Spartanburg Asks: Stephen Who?

Colbert is on the march. South Carolina doesn’t seem entirely to be in on the joke. “I don’t know how serious he is about it,” muses Gidley.

The candidate last fall in New York, where he is evidently better known. Joe Corrigan / Getty Images

SPARTANBURG, South Carolina — Stephen Colbert’s fake campaign for President of his home state has amused the political class and raised questions of campaign finance law, but it hasn’t exactly set fire to the Republican grassroots.

BuzzFeed’s questions about Colbert, put to supporters of Mitt Romney and Rick Santorum at separate stops in Spartanburg, were met with blank looks and general puzzlement.

“Stephen, who?” asked one middle-aged woman waiting for Romney to speak at a rally at Wofford College. “I’m just getting my friends to vote for Romney.”

Several other audience members expressed bewilderment when asked about Colbert — and none of them have seen his Super PAC ads.

Romney himself offered his trademark pained smiles in response to questions about Colbert from the press on Tuesday.

“Stephen Colbert is entitled to be a humorist and hopefully it’s funny,” Romney said. “Having not seen it I don’t know whether I think it’s funny or not but we’ll see.”

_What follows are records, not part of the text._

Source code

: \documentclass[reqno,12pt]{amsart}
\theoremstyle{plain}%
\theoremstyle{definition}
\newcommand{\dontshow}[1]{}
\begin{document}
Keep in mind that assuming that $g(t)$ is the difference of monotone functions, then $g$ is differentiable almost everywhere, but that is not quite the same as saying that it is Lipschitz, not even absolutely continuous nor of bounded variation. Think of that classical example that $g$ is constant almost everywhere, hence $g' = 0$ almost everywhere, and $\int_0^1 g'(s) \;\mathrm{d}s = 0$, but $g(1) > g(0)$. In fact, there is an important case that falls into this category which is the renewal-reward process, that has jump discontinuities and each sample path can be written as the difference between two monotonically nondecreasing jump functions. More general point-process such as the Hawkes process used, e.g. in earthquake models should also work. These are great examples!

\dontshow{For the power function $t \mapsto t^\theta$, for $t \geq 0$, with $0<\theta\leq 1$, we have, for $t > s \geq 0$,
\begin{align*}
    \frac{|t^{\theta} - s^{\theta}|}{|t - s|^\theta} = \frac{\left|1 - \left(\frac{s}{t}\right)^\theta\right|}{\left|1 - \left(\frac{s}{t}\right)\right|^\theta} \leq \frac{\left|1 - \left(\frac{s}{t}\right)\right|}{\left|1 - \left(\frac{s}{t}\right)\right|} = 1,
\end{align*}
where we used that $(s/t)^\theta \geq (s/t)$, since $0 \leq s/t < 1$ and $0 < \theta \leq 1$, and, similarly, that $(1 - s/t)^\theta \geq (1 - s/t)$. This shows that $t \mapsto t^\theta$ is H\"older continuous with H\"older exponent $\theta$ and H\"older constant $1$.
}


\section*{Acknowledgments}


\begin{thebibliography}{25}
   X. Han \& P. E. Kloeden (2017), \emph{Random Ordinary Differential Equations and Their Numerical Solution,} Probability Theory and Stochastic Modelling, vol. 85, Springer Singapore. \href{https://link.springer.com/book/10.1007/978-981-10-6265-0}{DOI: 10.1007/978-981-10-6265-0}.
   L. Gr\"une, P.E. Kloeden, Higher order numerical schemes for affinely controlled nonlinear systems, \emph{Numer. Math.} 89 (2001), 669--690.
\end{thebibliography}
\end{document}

Colbert “has a tradition of being able to touch my funny bone so we’ll see if he’ll be able to accomplish that again,” Romney said.

Meanwhile at Santorum’s stop at Spartanburg’s Beacon Drive-In, supporters were equally incomprehending, though one of his political advisers said he enjoyed the joke.

“I remember when i was executive director of the party here in 2008 he
tried the same thing,” recalled Santorum aide Hogan Gidley. “He got a lot of publicity, it was fun. He’s a native son of the state. But I don’t know how serious he is about it.”